Stored data
· · · ·

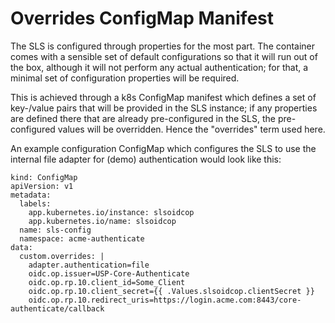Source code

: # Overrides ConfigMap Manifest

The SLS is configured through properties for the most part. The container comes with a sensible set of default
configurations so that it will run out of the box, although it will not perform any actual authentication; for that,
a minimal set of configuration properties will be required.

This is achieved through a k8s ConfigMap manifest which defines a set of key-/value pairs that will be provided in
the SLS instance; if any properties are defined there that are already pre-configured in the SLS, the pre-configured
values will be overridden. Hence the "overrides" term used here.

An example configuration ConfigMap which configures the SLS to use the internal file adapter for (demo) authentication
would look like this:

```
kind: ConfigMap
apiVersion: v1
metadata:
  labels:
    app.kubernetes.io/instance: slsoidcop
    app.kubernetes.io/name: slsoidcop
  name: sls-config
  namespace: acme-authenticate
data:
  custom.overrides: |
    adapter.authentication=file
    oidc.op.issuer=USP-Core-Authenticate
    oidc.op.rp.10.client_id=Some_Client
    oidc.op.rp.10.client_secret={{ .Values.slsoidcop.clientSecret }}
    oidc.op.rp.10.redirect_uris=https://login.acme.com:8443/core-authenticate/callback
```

· · · ·

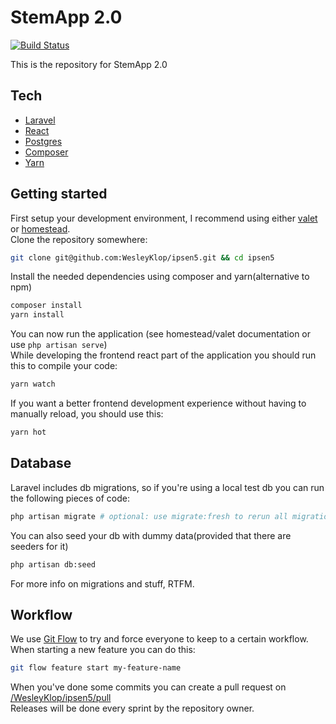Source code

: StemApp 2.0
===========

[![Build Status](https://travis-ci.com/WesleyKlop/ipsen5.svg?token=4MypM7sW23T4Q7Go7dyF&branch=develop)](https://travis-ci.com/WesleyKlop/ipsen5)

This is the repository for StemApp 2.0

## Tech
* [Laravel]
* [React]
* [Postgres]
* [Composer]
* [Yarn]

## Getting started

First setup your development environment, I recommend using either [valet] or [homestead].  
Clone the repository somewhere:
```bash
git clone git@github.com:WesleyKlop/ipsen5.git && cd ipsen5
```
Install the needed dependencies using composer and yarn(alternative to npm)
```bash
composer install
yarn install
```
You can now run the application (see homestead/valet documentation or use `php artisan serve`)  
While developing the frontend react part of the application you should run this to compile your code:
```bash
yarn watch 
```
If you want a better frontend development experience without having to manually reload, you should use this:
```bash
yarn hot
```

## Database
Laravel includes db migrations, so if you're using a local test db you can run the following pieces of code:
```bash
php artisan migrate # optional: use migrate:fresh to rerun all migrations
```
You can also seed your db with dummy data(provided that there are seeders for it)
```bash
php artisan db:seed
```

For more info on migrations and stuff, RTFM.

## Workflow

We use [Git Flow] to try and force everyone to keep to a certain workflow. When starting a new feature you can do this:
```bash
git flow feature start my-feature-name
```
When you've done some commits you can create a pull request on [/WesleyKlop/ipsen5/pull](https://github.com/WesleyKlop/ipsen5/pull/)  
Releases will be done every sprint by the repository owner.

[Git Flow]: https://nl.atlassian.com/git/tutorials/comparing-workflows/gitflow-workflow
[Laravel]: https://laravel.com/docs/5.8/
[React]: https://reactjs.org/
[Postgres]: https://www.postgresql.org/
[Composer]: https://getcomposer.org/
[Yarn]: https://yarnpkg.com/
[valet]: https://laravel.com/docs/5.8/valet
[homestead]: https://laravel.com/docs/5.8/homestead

· · · ·

**TO DO**
Working from the entries above, return all lines that contain "file".

**ANSWER SPACE**
An example configuration ConfigMap which configures the SLS to use the internal file adapter for (demo) authentication
    adapter.authentication=file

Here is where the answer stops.